→ Required work
Please copy out every line in the records below that includes the word "choked".

→ Material provided
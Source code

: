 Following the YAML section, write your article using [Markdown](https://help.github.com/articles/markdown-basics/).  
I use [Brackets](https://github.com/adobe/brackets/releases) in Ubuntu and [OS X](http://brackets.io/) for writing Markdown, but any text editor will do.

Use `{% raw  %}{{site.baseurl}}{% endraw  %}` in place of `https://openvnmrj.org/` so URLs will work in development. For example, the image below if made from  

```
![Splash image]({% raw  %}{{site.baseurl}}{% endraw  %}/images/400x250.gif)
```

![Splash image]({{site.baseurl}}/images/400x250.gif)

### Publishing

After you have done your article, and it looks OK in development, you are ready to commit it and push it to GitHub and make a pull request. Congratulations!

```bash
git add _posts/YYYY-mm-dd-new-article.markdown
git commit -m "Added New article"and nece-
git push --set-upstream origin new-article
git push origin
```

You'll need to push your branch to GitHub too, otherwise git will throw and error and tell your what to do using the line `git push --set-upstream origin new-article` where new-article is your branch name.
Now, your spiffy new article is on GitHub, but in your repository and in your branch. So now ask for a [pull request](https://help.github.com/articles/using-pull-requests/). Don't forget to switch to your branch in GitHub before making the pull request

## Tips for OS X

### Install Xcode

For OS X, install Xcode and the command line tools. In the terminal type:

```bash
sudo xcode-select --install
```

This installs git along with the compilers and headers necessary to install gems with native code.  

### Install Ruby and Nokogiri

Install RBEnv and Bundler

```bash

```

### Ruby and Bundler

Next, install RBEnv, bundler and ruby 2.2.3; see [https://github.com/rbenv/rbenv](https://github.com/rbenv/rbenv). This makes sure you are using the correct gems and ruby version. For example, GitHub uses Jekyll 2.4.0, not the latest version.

---

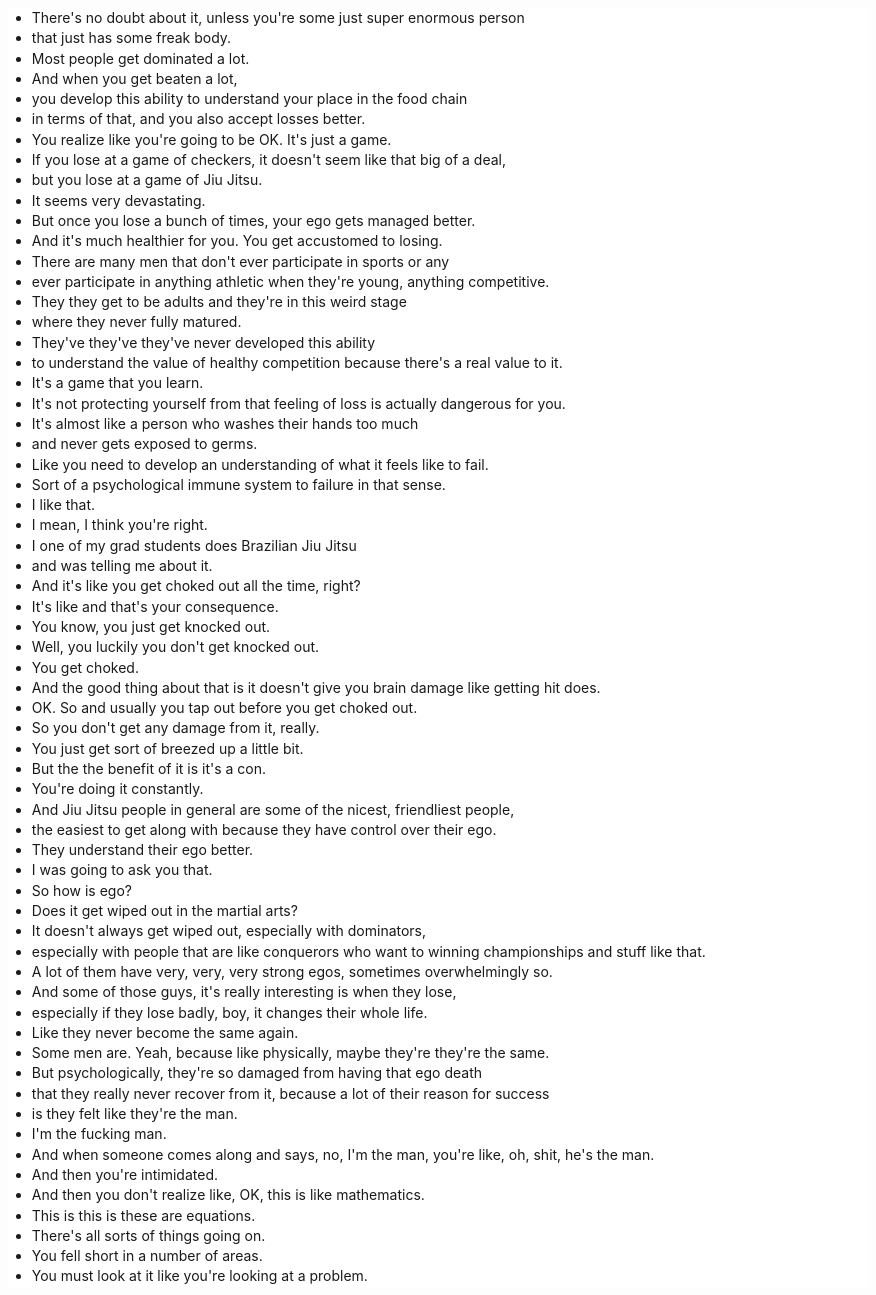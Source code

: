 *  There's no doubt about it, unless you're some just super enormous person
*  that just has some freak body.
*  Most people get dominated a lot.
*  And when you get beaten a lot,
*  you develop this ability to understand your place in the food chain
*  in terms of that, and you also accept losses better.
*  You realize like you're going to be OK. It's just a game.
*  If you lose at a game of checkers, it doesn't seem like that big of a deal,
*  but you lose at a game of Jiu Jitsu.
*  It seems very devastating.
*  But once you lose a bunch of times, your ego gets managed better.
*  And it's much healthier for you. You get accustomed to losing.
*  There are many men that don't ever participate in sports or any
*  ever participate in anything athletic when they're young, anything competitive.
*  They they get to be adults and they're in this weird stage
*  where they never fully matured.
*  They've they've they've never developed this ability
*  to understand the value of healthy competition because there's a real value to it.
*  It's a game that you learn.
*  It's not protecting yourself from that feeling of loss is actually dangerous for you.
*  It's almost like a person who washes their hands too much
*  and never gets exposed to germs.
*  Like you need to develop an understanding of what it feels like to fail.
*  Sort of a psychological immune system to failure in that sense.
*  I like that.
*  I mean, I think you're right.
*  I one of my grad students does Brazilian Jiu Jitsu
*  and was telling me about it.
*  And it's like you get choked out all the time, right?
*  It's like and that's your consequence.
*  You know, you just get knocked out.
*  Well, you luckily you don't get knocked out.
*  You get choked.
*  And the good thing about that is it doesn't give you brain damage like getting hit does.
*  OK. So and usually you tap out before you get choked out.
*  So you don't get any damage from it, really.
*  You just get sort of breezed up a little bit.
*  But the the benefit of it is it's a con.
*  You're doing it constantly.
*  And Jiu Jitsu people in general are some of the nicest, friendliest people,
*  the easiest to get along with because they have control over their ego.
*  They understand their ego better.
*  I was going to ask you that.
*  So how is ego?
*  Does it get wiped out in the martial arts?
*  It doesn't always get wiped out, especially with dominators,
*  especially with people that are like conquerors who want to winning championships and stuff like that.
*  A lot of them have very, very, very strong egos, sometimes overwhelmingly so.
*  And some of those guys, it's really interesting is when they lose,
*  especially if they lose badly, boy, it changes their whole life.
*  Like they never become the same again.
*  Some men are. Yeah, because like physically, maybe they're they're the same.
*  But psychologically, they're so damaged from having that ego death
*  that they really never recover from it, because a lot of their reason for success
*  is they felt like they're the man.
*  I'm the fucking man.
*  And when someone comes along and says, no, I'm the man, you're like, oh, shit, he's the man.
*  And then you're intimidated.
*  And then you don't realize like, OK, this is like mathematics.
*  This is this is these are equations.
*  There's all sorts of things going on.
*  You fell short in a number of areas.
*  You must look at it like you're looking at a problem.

==

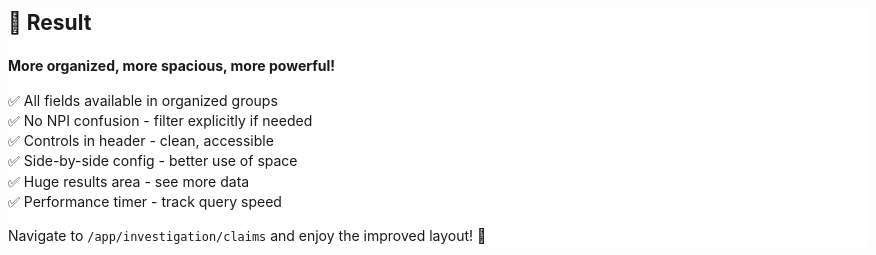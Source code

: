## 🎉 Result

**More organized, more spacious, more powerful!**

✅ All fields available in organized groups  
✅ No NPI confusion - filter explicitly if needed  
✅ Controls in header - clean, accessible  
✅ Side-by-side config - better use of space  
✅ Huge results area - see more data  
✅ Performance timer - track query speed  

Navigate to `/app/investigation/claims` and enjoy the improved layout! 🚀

→ Result of this task
*  And it's like you get choked out all the time, right?
*  You get choked.
*  OK. So and usually you tap out before you get choked out.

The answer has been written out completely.